Cooperativas iniciam obras da Soli3, complexo de R$ 1,25 bilhão para processamento de soja e produção de biodiesel
Empreendimento em Cruz Alta deverá entrar em operação em 2028, gerar mil empregos na construção e fortalecer a cadeia do agronegócio no Estado
Publicado em 03/07/2026 às 07:27
Atualizado em 03/07/2026 às 07:32
Capa Cooperativas iniciam obras da Soli3, complexo de R$ 1,25 bilhão para processamento de soja e produção de biodiesel

Foto de ASCOM - Cotrisal / Divulgação

As cooperativas Cotrijal, Cotripal e Cotrisal deram início, nesta terça-feira (30), às obras da Soli3, nova indústria de processamento de soja e produção de biodiesel que será instalada em Cruz Alta. O empreendimento, considerado um dos maiores investimentos do setor no Rio Grande do Sul, contará com aporte de aproximadamente R$ 1,25 bilhão e previsão de início das operações em 2028.

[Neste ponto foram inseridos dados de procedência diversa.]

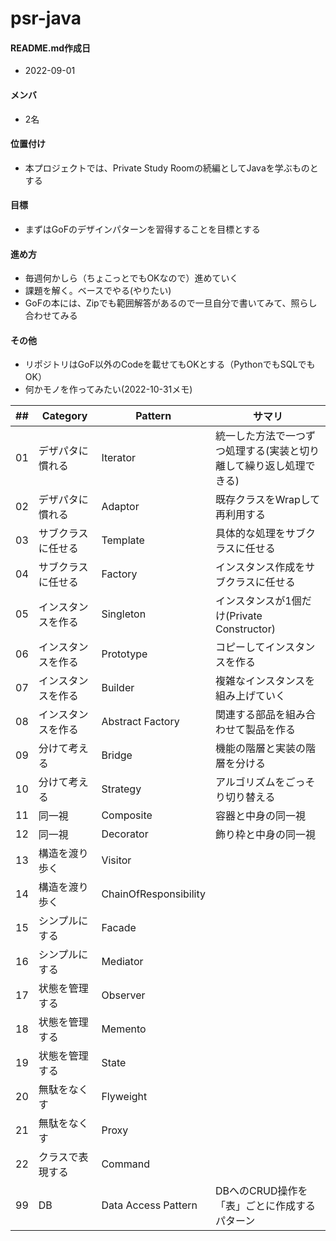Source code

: # psr-java
#### README.md作成日
- 2022-09-01

#### メンバ
- 2名

#### 位置付け
- 本プロジェクトでは、Private Study Roomの続編としてJavaを学ぶものとする

#### 目標
- まずはGoFのデザインパターンを習得することを目標とする

#### 進め方
- 毎週何かしら（ちょこっとでもOKなので）進めていく
- 課題を解く。ベースでやる(やりたい)
- GoFの本には、Zipでも範囲解答があるので一旦自分で書いてみて、照らし合わせてみる

#### その他
- リポジトリはGoF以外のCodeを載せてもOKとする（PythonでもSQLでもOK）
- 何かモノを作ってみたい(2022-10-31メモ)


| ## | Category | Pattern      | サマリ |
|----|----------|--------------|---------------|
| 01 | デザパタに慣れる | Iterator     |統一した方法で一つずつ処理する(実装と切り離して繰り返し処理できる)|
| 02 | デザパタに慣れる | Adaptor      |既存クラスをWrapして再利用する|
| 03 | サブクラスに任せる | Template     |具体的な処理をサブクラスに任せる|
| 04 | サブクラスに任せる | Factory      |インスタンス作成をサブクラスに任せる|
| 05 | インスタンスを作る | Singleton    |インスタンスが1個だけ(Private Constructor)|
| 06 | インスタンスを作る | Prototype    |コピーしてインスタンスを作る|
| 07 | インスタンスを作る | Builder      |複雑なインスタンスを組み上げていく|
| 08 | インスタンスを作る | Abstract Factory |関連する部品を組み合わせて製品を作る|
| 09 | 分けて考える | Bridge       |機能の階層と実装の階層を分ける|
| 10 | 分けて考える | Strategy     |アルゴリズムをごっそり切り替える|
| 11 | 同一視 | Composite    |容器と中身の同一視|
| 12 | 同一視 | Decorator    |飾り枠と中身の同一視|
| 13 | 構造を渡り歩く | Visitor      ||
| 14 | 構造を渡り歩く | ChainOfResponsibility ||
| 15 | シンプルにする | Facade       ||
| 16 | シンプルにする | Mediator     ||
| 17 | 状態を管理する | Observer     ||
| 18 | 状態を管理する | Memento      ||
| 19 | 状態を管理する | State        ||
| 20 | 無駄をなくす | Flyweight    ||
| 21 | 無駄をなくす | Proxy        ||
| 22 | クラスで表現する | Command      ||
| 99 | DB | Data Access Pattern | DBへのCRUD操作を「表」ごとに作成するパターン |
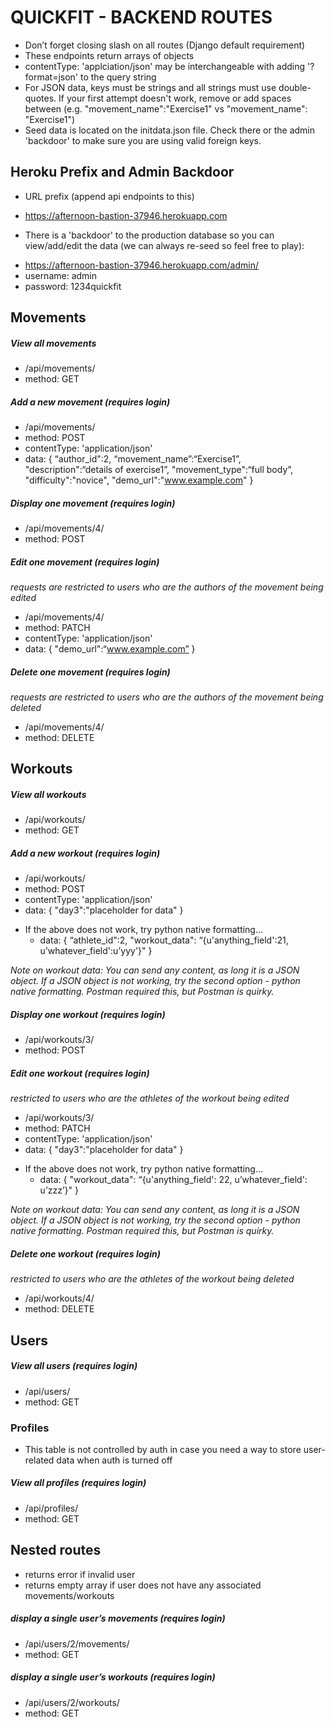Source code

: # QUICKFIT - BACKEND ROUTES
- Don’t forget closing slash on all routes (Django default requirement)
- These endpoints return arrays of objects
- contentType: 'applciation/json' may be interchangeable with adding '?format=json' to the query string
- For JSON data, keys must be strings and all strings must use double-quotes. If your first attempt doesn't work, remove or add spaces between (e.g. "movement_name":"Exercise1" vs "movement_name": "Exercise1")
- Seed data is located on the initdata.json file.  Check there or the admin 'backdoor' to make sure you are using valid foreign keys.


## Heroku Prefix and Admin Backdoor
* URL prefix (append api endpoints to this)
 - https://afternoon-bastion-37946.herokuapp.com

* There is a 'backdoor' to the production database so you can view/add/edit the data (we can always re-seed so feel free to play):
 - https://afternoon-bastion-37946.herokuapp.com/admin/
 - username: admin
 - password: 1234quickfit


## Movements

##### View all movements
- /api/movements/
- method: GET

##### Add a new movement (requires login)
- /api/movements/
- method: POST
- contentType: 'application/json'
- data: { “author_id":2, “movement_name”:“Exercise1”, "description":“details of exercise1”, "movement_type":“full body”, "difficulty":"novice", "demo_url":"www.example.com" }

##### Display one movement (requires login)
- /api/movements/4/
- method: POST

##### Edit one movement (requires login)
*requests are restricted to users who are the authors of the movement being edited*
- /api/movements/4/
- method: PATCH
- contentType: 'application/json'
- data: { "demo_url":“www.example.com” }

##### Delete one movement (requires login)
*requests are restricted to users who are the authors of the movement being deleted*
- /api/movements/4/
- method: DELETE





## Workouts

##### View all workouts
  - /api/workouts/
  - method: GET

##### Add a new workout (requires login)
  - /api/workouts/
  - method: POST
  - contentType: 'application/json'
  - data: { "day3":"placeholder for data" }

* If the above does not work, try python native formatting...
  - data:   { “athlete_id":2, "workout_data": “{u'anything_field':21, u’whatever_field':u’yyy'}" }

*Note on workout data:  You can send any content, as long it is a JSON object. If a JSON object is not working, try the second option - python native formatting. Postman required this, but Postman is quirky.*

##### Display one workout (requires login)
  - /api/workouts/3/
  - method: POST

##### Edit one workout (requires login)
*restricted to users who are the athletes of the workout being edited*
  - /api/workouts/3/
  - method: PATCH
  - contentType: 'application/json'
  - data: { "day3":"placeholder for data" }

* If the above does not work, try python native formatting...
  - data: { "workout_data": “{u'anything_field': 22, u’whatever_field': u’zzz’}" }

*Note on workout data:  You can send any content, as long it is a JSON object. If a JSON object is not working, try the second option - python native formatting. Postman required this, but Postman is quirky.*


##### Delete one workout (requires login)
*restricted to users who are the athletes of the workout being deleted*
  - /api/workouts/4/
  - method: DELETE



## Users

##### View all users (requires login)
- /api/users/
- method: GET


### Profiles
- This table is not controlled by auth in case you need a way to store user-related data when auth is turned off

##### View all profiles (requires login)
- /api/profiles/
- method: GET




## Nested routes
- returns error if invalid user
- returns empty array if user does not have any associated movements/workouts

##### display a single user’s movements (requires login)
- /api/users/2/movements/
- method: GET

##### display a single user’s workouts (requires login)
- /api/users/2/workouts/
- method: GET
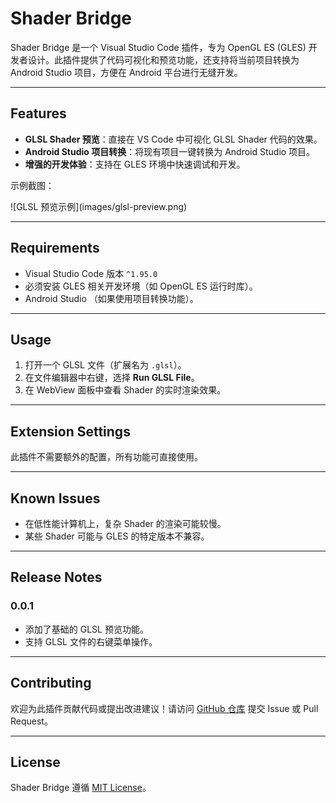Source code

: # Shader Bridge

Shader Bridge 是一个 Visual Studio Code 插件，专为 OpenGL ES (GLES) 开发者设计。此插件提供了代码可视化和预览功能，还支持将当前项目转换为 Android Studio 项目，方便在 Android 平台进行无缝开发。

---

## Features

- **GLSL Shader 预览**：直接在 VS Code 中可视化 GLSL Shader 代码的效果。
- **Android Studio 项目转换**：将现有项目一键转换为 Android Studio 项目。
- **增强的开发体验**：支持在 GLES 环境中快速调试和开发。

示例截图：

\!\[GLSL 预览示例\]\(images/glsl-preview.png\)

---

## Requirements

- Visual Studio Code 版本 `^1.95.0`
- 必须安装 GLES 相关开发环境（如 OpenGL ES 运行时库）。
- Android Studio （如果使用项目转换功能）。

---

## Usage

1. 打开一个 GLSL 文件（扩展名为 `.glsl`）。
2. 在文件编辑器中右键，选择 **Run GLSL File**。
3. 在 WebView 面板中查看 Shader 的实时渲染效果。

---

## Extension Settings

此插件不需要额外的配置，所有功能可直接使用。

---

## Known Issues

- 在低性能计算机上，复杂 Shader 的渲染可能较慢。
- 某些 Shader 可能与 GLES 的特定版本不兼容。

---

## Release Notes

### 0.0.1

- 添加了基础的 GLSL 预览功能。
- 支持 GLSL 文件的右键菜单操作。

---

## Contributing

欢迎为此插件贡献代码或提出改进建议！请访问 [GitHub 仓库](https://github.com/your-repo-link) 提交 Issue 或 Pull Request。

---

## License

Shader Bridge 遵循 [MIT License](https://opensource.org/licenses/MIT)。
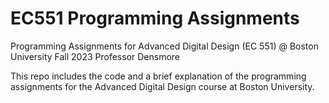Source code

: # EC551 Programming Assignments
Programming Assignments for Advanced Digital Design (EC 551) @ Boston University
Fall 2023
Professor Densmore


This repo includes the code and a brief explanation of the programming assignments for the Advanced Digital Design course at Boston University.
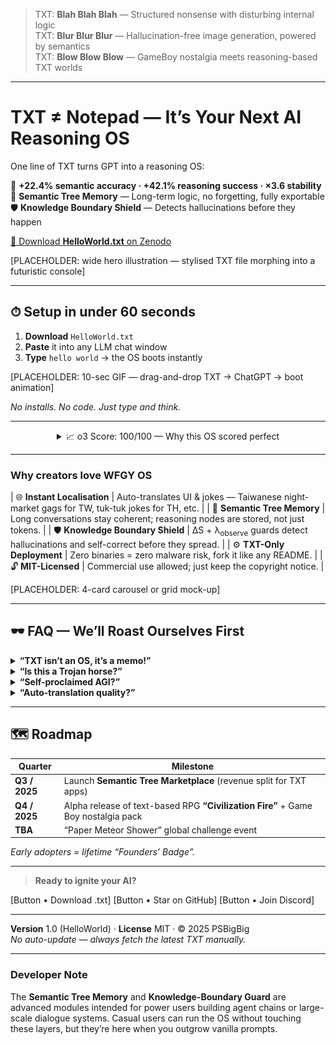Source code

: <!-- ────────────────────────────────
      TOP STRAP / PRODUCT FAMILY
     ──────────────────────────────── -->
> TXT: **Blah Blah Blah** — Structured nonsense with disturbing internal logic  
> TXT: **Blur Blur Blur** — Hallucination-free image generation, powered by semantics  
> TXT: **Blow Blow Blow** — GameBoy nostalgia meets reasoning-based TXT worlds

---

<!-- ────────────────────────────────
      1 · HERO SECTION
     ──────────────────────────────── -->
# TXT ≠ Notepad — It’s Your Next AI Reasoning OS

One line of TXT turns GPT into a reasoning OS:

🧠 **+22.4% semantic accuracy · +42.1% reasoning success · ×3.6 stability**  
🌲 **Semantic Tree Memory** — Long-term logic, no forgetting, fully exportable  
🛡️ **Knowledge Boundary Shield** — Detects hallucinations before they happen  

[🔽 Download **HelloWorld.txt** on Zenodo](https://zenodo.org/records/15788557) 

[PLACEHOLDER: wide hero illustration — stylised TXT file morphing into a futuristic console]

---

<!-- ────────────────────────────────
      2 · 10-SECOND INSTALL DEMO
     ──────────────────────────────── -->
## ⏱ Setup in under 60 seconds  
1. **Download** `HelloWorld.txt`  
2. **Paste** it into any LLM chat window  
3. **Type** `hello world` → the OS boots instantly

[PLACEHOLDER: 10-sec GIF — drag-and-drop TXT → ChatGPT → boot animation]

*No installs. No code. Just type and think.*

---

<!-- ────────────────────────────────
      3 · SOCIAL PROOF & TRUST
     ──────────────────────────────── -->
<div align="center">

<details>
  <summary>📈 o3 Score: 100/100 — Why this OS scored perfect</summary>  

  ![o3 score table](./o3_score_100_HelloWorld.png)

  ⭐ **[Star WFGY on GitHub](https://github.com/onestardao/WFGY)**

  > “I thought it was just a .txt file.  
  > Then it outreasoned my $2M startup stack.”

</details>


</div>

---

<!-- ────────────────────────────────
      4 · CORE FEATURE CARDS
     ──────────────────────────────── -->
### Why creators love WFGY OS

| 🌐 **Instant Localisation** | Auto-translates UI & jokes — Taiwanese night-market gags for TW, tuk-tuk jokes for TH, etc. |
| 🧠 **Semantic Tree Memory** | Long conversations stay coherent; reasoning nodes are stored, not just tokens. |
| 🛡️ **Knowledge Boundary Shield** | ΔS + λ<sub>observe</sub> guards detect hallucinations and self-correct before they spread. |
| ⚙️ **TXT-Only Deployment** | Zero binaries = zero malware risk, fork it like any README. |
| 🔓 **MIT-Licensed** | Commercial use allowed; just keep the copyright notice. |

[PLACEHOLDER: 4-card carousel or grid mock-up]

---

<!-- ────────────────────────────────
      5 · FAQ  (“Black-Hat Self-Roast” Style)
     ──────────────────────────────── -->
## 🕶️ FAQ — We’ll Roast Ourselves First

<details>
<summary><strong>“TXT isn’t an OS, it’s a memo!”</strong></summary>
Linux kernel is <15 MB; an OS is rules, not pixels. WFGY encodes memory, logic & safety in plain language.
</details>

<details>
<summary><strong>“Is this a Trojan horse?”</strong></summary>
MIT-licensed, 284 fully-commented lines. Diff the file in 5 seconds — nothing binary, nothing hidden.
</details>

<details>
<summary><strong>“Self-proclaimed AGI?”</strong></summary>
Nope. WFGY is an **AGI-level power-up**, not an AGI. All gains are benchmarked, public, reproducible.
</details>

<details>
<summary><strong>“Auto-translation quality?”</strong></summary>
High-traffic locales can override strings manually; if ΔS spikes, we fall back to source language.
</details>

<!-- Add more if needed -->

---

<!-- ────────────────────────────────
      6 · ROADMAP & FOMO
     ──────────────────────────────── -->
## 🗺️ Roadmap

| Quarter | Milestone |
| ------- | --------- |
| **Q3 / 2025** | Launch **Semantic Tree Marketplace** (revenue split for TXT apps) |
| **Q4 / 2025** | Alpha release of text-based RPG **“Civilization Fire”** + Game Boy nostalgia pack |
| **TBA** | “Paper Meteor Shower” global challenge event |

*Early adopters = lifetime “Founders’ Badge”.*

---

<!-- ────────────────────────────────
      7 · SECONDARY CTA
     ──────────────────────────────── -->
> **Ready to ignite your AI?**

[Button • Download .txt]   [Button • Star on GitHub]   [Button • Join Discord]

---

<!-- ────────────────────────────────
      8 · FOOTER
     ──────────────────────────────── -->
**Version** 1.0 (HelloWorld) · **License** MIT · © 2025 PSBigBig  
*No auto-update — always fetch the latest TXT manually.*

---

### Developer Note  
The **Semantic Tree Memory** and **Knowledge-Boundary Guard** are advanced modules intended for power users building agent chains or large-scale dialogue systems. Casual users can run the OS without touching these layers, but they’re here when you outgrow vanilla prompts.

<!-- END OF PAGE -->
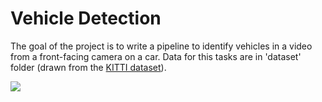 # Vehicle Detection 

The goal of the project is to write a pipeline to identify vehicles in a video from a front-facing camera on a car. 
Data for this tasks are in 'dataset' folder (drawn from the [KITTI dataset](http://www.cvlibs.net/datasets/kitti/raw_data.php?type=road)).

![](demo.gif)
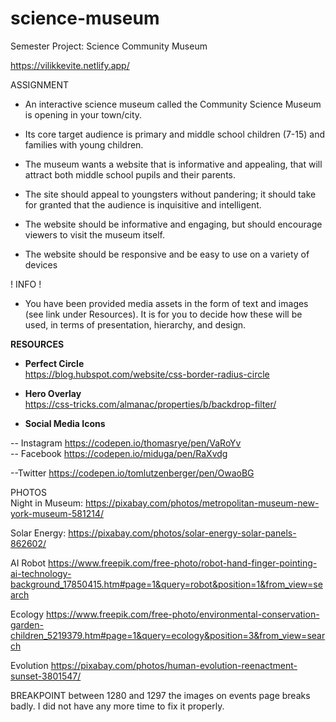 # science-museum
Semester Project: Science Community Museum 


https://vilikkevite.netlify.app/




ASSIGNMENT

* An interactive science museum called the 
Community Science Museum is opening in your town/city. 


* Its core target audience is primary and middle school 
children (7-15) and families with young children. 


* The museum wants a website that is informative and appealing, 
that will attract both middle school pupils and their parents. 


* The site should appeal to youngsters without pandering; 
it should take for granted that the audience is inquisitive and intelligent. 


* The website should be informative and engaging, 
but should encourage viewers to visit the museum itself. 


* The website should be responsive and 
be easy to use on a variety of devices



! INFO !
* You have been provided media assets in the form of text and images (see link under Resources). 
It is for you to decide how these will be used, in terms of presentation, hierarchy, and design.







**RESOURCES**

* **Perfect Circle** <br>
https://blog.hubspot.com/website/css-border-radius-circle

* **Hero Overlay** <br>
  https://css-tricks.com/almanac/properties/b/backdrop-filter/

* **Social Media Icons** <br>

-- Instagram
https://codepen.io/thomasrye/pen/VaRoYv
<br>
-- Facebook
https://codepen.io/miduga/pen/RaXvdg
<br>

--Twitter
  https://codepen.io/tomlutzenberger/pen/OwaoBG


PHOTOS <br>
Night in Museum:
https://pixabay.com/photos/metropolitan-museum-new-york-museum-581214/


Solar Energy:
https://pixabay.com/photos/solar-energy-solar-panels-862602/

AI Robot
https://www.freepik.com/free-photo/robot-hand-finger-pointing-ai-technology-background_17850415.htm#page=1&query=robot&position=1&from_view=search

Ecology
https://www.freepik.com/free-photo/environmental-conservation-garden-children_5219379.htm#page=1&query=ecology&position=3&from_view=search

Evolution
https://pixabay.com/photos/human-evolution-reenactment-sunset-3801547/


BREAKPOINT 
between 1280 and 1297 the images on events page breaks badly. I did not have any more time to fix it properly.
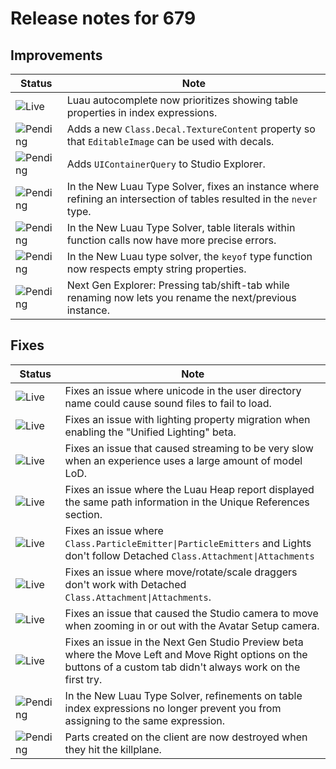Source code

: # Release notes for 679

## Improvements

| Status | Note |
|--------|------|
| ![Live](https://img.shields.io/badge/Live-009E57?style=flat)  | Luau autocomplete now prioritizes showing table properties in index expressions. |
| ![Pending](https://img.shields.io/badge/Pending-DEA517?style=flat)  | Adds a new `Class.Decal.TextureContent` property so that `EditableImage` can be used with decals.  |
| ![Pending](https://img.shields.io/badge/Pending-DEA517?style=flat)  | Adds `UIContainerQuery` to Studio Explorer. |
| ![Pending](https://img.shields.io/badge/Pending-DEA517?style=flat)  | In the New Luau Type Solver, fixes an instance where refining an intersection of tables resulted in the `never` type. |
| ![Pending](https://img.shields.io/badge/Pending-DEA517?style=flat)  | In the New Luau Type Solver, table literals within function calls now have more precise errors. |
| ![Pending](https://img.shields.io/badge/Pending-DEA517?style=flat)  | In the New Luau type solver, the `keyof` type function now respects empty string properties. |
| ![Pending](https://img.shields.io/badge/Pending-DEA517?style=flat)  | Next Gen Explorer: Pressing tab/shift-tab while renaming now lets you rename the next/previous instance. |
## Fixes

| Status | Note |
|--------|------|
| ![Live](https://img.shields.io/badge/Live-009E57?style=flat)  | Fixes an issue where unicode in the user directory name could cause sound files to fail to load. |
| ![Live](https://img.shields.io/badge/Live-009E57?style=flat)  | Fixes an issue with lighting property migration when enabling the "Unified Lighting" beta. |
| ![Live](https://img.shields.io/badge/Live-009E57?style=flat)  | Fixes an issue that caused streaming to be very slow when an experience uses a large amount of model LoD. |
| ![Live](https://img.shields.io/badge/Live-009E57?style=flat)  | Fixes an issue where the Luau Heap report displayed the same path information in the Unique References section. |
| ![Live](https://img.shields.io/badge/Live-009E57?style=flat)  | Fixes an issue where `Class.ParticleEmitter\|ParticleEmitters` and Lights don't follow Detached `Class.Attachment\|Attachments` |
| ![Live](https://img.shields.io/badge/Live-009E57?style=flat)  | Fixes an issue where move/rotate/scale draggers don't work with Detached `Class.Attachment\|Attachments`. |
| ![Live](https://img.shields.io/badge/Live-009E57?style=flat)  | Fixes an issue that caused the Studio camera to move when zooming in or out with the Avatar Setup camera. |
| ![Live](https://img.shields.io/badge/Live-009E57?style=flat)  | Fixes an issue in the Next Gen Studio Preview beta where the Move Left and Move Right options on the buttons of a custom tab didn't always work on the first try. |
| ![Pending](https://img.shields.io/badge/Pending-DEA517?style=flat)  | In the New Luau Type Solver, refinements on table index expressions no longer prevent you from assigning to the same expression. |
| ![Pending](https://img.shields.io/badge/Pending-DEA517?style=flat)  | Parts created on the client are now destroyed when they hit the killplane. |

A cerimônia de lançamento das obras reuniu autoridades, representantes das cooperativas, empresas parceiras e lideranças do agronegócio. O início da construção foi autorizado após a emissão da Licença de Instalação pelo Governo do Estado, concluindo o processo de licenciamento ambiental.

Obras começam pela terraplanagem

Nesta primeira etapa, os trabalhos contemplam a terraplanagem e a instalação do canteiro de obras. Paralelamente, a Soli3 finaliza a contratação da empresa responsável pelas obras civis, que deverão começar no segundo semestre de 2026.

O cronograma prevê que diferentes frentes de trabalho sejam executadas simultaneamente, incluindo fundações, estruturas de concreto e metálicas, edificações de apoio e, posteriormente, a montagem eletromecânica dos equipamentos industriais.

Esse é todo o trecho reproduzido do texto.